WEDNESDAY, Nov. 17 (HealthDay News) -- Use of over-the-counter pain medication during pregnancy -- particularly in the second trimester -- may increase the risk of congenital cryptorchidism, a finding which may explain recent marked increases in the incidence of this condition, according to research published online Nov. 8 in Human Reproduction.
David Møbjerg Kristensen, of the University of Copenhagen in Denmark, and colleagues conducted a prospective birth cohort study of 2,297 Danish and Finnish pregnant women to investigate the potential endocrine-disrupting properties of mild analgesics ingested during pregnancy, using congenital cryptorchidism in their male offspring as a measured outcome. The researchers also undertook a rat study of the effect of mild analgesics on anogenital distance (AGD) after intrauterine exposure.
The researchers found no significant association in the Finnish cohort (studied by questionnaire only), postulated to be because many women did not consider these analgesics to be "medications." In the Danish cohort (all completed a questionnaire and some a follow-up telephone interview), there was a dose-dependent association of mild analgesic intake with congenital cryptorchidism, especially in the second trimester; ibuprofen and aspirin approximately quadrupled the risk of cryptorchidism. Simultaneous use of more than one painkiller during the second trimester increased the risk 16-fold. In the rats, intrauterine exposure to mild analgesics was associated with a decrease in AGD.

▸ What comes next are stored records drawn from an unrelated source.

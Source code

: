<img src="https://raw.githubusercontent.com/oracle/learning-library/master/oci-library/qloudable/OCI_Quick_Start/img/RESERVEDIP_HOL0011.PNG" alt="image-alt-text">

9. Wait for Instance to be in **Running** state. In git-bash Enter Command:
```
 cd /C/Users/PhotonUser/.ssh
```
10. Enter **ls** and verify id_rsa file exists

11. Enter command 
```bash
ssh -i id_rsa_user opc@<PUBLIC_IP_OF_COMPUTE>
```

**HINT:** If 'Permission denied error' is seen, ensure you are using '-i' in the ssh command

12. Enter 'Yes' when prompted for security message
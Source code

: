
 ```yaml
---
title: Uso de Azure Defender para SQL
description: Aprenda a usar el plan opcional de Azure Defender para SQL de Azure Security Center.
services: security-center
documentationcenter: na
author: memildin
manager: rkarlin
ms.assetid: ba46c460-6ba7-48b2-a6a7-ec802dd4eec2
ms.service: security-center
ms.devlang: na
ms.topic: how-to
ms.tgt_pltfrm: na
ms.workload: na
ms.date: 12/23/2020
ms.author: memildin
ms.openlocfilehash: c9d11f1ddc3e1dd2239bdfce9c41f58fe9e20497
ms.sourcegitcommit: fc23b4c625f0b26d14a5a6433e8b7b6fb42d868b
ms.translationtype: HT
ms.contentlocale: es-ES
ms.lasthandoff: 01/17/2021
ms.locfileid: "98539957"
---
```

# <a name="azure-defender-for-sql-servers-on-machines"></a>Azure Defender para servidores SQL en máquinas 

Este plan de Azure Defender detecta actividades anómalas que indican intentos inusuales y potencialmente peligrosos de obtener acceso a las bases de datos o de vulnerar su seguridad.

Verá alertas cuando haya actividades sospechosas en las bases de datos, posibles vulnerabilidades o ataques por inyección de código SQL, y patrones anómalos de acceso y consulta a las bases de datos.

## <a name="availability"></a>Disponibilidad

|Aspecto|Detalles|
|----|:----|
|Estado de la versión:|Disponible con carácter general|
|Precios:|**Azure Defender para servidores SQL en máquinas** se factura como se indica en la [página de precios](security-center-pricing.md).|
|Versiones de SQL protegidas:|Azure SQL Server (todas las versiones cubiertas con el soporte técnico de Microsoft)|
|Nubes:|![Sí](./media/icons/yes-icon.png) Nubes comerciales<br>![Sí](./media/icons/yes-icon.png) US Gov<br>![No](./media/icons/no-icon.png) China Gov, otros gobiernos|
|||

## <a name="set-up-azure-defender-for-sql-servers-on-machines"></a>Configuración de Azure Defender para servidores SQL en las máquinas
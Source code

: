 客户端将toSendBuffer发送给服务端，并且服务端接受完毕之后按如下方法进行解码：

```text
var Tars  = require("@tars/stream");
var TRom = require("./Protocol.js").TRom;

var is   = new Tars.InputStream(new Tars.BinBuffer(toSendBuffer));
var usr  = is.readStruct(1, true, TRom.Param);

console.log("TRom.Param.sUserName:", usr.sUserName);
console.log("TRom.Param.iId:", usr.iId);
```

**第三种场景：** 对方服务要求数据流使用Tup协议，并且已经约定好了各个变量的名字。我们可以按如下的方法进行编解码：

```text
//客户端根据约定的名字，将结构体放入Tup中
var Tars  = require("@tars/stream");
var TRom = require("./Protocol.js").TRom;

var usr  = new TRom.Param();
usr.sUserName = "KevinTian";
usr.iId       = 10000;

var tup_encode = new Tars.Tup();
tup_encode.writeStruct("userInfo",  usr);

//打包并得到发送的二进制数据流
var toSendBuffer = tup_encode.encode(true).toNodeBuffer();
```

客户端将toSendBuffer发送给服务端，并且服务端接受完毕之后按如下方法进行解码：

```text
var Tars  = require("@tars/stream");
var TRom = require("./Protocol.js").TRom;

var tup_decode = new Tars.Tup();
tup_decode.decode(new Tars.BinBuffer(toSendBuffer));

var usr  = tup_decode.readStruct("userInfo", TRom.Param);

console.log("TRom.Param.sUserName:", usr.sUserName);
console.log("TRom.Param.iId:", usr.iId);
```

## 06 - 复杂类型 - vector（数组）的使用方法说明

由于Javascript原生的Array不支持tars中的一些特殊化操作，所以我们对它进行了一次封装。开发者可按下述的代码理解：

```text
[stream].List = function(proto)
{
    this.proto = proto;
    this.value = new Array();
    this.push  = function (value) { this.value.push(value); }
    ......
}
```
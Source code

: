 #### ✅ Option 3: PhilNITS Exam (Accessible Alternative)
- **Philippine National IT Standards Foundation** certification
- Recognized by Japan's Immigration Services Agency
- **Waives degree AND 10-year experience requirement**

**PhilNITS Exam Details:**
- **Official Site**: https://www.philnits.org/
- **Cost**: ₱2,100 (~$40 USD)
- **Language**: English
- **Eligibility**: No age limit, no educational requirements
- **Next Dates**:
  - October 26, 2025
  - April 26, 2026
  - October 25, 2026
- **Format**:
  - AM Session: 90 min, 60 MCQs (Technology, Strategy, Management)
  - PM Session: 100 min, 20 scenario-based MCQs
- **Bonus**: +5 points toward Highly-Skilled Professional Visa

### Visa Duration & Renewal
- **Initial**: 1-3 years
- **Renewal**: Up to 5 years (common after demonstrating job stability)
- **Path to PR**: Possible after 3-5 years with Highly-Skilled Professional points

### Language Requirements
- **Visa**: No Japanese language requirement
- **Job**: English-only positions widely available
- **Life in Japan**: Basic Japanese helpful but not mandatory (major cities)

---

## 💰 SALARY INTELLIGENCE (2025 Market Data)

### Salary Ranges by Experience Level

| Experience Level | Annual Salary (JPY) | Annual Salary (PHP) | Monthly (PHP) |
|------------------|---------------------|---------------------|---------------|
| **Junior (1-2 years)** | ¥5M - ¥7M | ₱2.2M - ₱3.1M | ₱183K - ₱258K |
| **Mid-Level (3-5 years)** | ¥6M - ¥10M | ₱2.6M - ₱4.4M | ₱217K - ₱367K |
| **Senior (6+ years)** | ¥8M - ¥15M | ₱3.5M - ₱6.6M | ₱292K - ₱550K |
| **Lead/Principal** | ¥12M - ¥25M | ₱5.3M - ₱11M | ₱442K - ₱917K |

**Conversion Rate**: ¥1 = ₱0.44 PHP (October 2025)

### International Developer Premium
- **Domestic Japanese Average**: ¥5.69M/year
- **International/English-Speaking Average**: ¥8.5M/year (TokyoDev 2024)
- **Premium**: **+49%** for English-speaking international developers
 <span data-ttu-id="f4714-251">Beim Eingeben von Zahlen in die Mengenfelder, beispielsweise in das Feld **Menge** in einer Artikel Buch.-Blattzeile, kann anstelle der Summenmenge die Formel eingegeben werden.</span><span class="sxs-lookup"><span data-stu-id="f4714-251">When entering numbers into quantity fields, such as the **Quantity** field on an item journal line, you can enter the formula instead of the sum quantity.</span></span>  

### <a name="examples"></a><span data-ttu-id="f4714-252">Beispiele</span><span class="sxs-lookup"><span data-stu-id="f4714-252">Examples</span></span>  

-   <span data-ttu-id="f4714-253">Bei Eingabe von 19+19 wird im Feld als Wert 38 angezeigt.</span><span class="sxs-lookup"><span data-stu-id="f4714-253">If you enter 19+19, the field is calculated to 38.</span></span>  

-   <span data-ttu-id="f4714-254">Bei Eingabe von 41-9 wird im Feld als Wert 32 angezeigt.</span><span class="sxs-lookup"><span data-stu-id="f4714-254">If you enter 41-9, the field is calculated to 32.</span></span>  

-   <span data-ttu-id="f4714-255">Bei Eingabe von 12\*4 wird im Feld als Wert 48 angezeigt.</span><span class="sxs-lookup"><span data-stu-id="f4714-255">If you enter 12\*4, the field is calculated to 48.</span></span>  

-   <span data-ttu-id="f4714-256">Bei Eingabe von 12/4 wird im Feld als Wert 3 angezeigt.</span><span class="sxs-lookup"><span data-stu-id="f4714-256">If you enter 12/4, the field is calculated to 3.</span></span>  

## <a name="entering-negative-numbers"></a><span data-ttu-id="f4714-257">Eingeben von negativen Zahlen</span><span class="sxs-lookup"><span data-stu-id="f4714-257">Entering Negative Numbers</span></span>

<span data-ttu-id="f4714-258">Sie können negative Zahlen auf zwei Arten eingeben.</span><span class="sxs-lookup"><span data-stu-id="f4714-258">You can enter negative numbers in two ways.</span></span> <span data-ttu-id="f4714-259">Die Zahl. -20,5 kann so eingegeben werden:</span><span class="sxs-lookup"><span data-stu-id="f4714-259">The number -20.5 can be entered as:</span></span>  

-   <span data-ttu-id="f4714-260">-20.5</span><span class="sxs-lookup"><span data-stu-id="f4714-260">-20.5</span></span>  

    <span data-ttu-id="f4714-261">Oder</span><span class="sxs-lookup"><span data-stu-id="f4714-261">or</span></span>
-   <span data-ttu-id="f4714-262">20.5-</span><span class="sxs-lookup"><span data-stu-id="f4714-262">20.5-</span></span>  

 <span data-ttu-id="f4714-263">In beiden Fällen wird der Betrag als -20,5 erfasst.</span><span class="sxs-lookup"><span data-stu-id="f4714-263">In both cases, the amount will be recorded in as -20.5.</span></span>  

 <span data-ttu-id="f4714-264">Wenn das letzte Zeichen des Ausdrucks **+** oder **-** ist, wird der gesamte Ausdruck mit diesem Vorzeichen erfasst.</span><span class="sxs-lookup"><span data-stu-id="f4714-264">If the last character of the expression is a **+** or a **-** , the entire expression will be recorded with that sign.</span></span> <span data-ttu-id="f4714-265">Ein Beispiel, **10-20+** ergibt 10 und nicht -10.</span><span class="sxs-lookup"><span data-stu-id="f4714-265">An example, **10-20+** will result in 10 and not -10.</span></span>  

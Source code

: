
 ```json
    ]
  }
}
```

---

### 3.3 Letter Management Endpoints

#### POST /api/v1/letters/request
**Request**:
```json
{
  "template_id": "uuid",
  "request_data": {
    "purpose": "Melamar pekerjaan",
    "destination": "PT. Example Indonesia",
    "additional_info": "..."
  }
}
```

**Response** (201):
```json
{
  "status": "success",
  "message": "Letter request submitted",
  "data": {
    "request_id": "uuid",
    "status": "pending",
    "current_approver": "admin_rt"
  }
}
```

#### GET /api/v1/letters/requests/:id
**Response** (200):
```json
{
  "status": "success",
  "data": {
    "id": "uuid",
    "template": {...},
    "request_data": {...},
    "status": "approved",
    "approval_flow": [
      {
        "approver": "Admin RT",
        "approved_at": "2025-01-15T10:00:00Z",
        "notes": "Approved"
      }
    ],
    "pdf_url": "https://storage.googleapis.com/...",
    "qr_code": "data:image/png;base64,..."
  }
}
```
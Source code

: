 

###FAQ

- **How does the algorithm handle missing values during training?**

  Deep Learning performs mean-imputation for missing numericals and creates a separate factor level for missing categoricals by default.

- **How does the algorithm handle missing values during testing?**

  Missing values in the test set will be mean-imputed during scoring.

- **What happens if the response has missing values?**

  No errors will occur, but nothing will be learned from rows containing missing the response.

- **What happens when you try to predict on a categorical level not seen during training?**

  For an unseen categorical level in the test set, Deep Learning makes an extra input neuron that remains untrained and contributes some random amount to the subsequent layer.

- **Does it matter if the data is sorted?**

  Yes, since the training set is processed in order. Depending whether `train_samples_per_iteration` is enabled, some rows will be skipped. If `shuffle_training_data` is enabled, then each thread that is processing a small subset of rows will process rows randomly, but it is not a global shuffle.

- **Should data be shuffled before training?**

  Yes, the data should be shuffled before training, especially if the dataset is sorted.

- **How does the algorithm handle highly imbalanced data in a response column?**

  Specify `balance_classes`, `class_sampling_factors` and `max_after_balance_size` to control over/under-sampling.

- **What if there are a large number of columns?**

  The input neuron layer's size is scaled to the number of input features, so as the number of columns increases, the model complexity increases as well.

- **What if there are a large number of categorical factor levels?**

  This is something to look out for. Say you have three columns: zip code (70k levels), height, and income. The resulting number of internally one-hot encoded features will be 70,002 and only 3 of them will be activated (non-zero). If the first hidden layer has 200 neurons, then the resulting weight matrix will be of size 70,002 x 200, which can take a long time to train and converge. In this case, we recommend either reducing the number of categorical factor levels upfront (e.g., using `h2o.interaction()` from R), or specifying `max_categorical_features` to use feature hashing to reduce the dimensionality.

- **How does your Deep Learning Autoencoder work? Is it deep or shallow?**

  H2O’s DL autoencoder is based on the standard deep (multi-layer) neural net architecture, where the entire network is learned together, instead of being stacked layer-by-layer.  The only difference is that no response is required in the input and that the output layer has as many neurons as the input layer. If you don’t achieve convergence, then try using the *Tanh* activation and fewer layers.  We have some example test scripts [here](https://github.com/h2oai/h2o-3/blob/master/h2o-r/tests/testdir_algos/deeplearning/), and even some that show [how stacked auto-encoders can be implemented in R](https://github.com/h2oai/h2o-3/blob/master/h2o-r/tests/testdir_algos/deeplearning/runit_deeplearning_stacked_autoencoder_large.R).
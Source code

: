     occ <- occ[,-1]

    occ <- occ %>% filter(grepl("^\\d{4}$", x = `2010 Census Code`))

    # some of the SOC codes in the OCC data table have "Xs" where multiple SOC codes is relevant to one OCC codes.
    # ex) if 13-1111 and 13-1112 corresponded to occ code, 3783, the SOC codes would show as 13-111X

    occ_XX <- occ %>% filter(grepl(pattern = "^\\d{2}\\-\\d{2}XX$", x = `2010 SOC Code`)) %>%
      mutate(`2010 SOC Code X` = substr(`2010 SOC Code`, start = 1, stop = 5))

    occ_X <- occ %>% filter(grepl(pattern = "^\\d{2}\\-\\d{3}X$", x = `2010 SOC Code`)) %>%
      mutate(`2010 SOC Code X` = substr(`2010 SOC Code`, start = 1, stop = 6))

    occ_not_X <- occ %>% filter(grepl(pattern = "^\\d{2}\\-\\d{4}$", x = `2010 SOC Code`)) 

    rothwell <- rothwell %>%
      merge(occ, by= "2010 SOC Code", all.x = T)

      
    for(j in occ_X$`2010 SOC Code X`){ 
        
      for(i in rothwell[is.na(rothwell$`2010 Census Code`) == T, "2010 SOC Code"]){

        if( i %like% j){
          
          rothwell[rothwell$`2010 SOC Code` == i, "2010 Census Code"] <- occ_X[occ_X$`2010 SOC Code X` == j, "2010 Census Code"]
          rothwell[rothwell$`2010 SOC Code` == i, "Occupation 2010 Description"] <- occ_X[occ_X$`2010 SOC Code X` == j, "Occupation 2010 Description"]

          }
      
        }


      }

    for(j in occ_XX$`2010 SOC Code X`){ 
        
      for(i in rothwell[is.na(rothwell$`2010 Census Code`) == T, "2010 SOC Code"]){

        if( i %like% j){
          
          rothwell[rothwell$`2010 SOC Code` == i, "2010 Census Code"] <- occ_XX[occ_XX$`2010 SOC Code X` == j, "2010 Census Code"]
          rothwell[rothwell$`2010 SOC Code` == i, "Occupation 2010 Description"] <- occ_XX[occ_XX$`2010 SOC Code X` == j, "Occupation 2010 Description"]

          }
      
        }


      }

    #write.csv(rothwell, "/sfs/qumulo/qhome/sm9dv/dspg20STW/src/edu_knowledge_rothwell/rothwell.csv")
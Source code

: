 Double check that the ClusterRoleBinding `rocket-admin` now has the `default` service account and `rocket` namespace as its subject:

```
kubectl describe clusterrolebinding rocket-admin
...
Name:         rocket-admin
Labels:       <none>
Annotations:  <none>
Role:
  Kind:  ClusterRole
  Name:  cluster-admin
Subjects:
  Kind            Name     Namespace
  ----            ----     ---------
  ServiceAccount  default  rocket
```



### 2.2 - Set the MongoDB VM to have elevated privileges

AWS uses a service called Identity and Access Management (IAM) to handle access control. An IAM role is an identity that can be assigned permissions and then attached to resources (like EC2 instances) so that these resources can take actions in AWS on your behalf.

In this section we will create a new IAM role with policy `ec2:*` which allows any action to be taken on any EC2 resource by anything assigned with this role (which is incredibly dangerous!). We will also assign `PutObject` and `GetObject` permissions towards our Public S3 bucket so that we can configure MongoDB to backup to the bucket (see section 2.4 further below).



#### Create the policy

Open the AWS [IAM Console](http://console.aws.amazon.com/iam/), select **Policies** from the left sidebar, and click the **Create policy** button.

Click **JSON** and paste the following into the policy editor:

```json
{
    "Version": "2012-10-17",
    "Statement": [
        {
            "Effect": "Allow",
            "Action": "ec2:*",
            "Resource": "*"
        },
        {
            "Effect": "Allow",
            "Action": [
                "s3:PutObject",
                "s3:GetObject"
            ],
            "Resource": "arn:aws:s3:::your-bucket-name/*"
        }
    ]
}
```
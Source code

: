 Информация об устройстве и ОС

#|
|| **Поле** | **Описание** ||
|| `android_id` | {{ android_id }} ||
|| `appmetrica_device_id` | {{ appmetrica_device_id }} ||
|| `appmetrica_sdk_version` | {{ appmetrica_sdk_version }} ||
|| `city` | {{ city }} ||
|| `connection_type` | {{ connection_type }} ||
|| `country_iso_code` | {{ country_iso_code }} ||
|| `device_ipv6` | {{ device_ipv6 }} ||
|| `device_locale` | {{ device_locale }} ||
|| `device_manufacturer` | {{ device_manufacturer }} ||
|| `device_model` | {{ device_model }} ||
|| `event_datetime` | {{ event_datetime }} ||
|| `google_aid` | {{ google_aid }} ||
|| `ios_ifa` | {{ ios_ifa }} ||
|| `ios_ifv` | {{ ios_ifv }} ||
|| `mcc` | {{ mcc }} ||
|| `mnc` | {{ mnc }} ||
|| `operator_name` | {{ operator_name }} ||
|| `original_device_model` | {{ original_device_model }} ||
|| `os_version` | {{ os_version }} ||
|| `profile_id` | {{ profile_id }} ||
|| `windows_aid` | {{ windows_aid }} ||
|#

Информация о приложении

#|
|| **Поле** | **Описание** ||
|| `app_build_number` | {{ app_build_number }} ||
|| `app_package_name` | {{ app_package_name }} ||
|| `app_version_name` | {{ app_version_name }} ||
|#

"Collectively, the results [point] to a scenario where the use of mild analgesic medicine has a possible effect on fetal development with implications for later reproductive health," the authors write. "Therefore, more investigations are urgently needed and we will for our part continue to follow the boys in our cohorts, who currently are entering puberty."
The Novo Nordisk Foundation provided some funding for the study.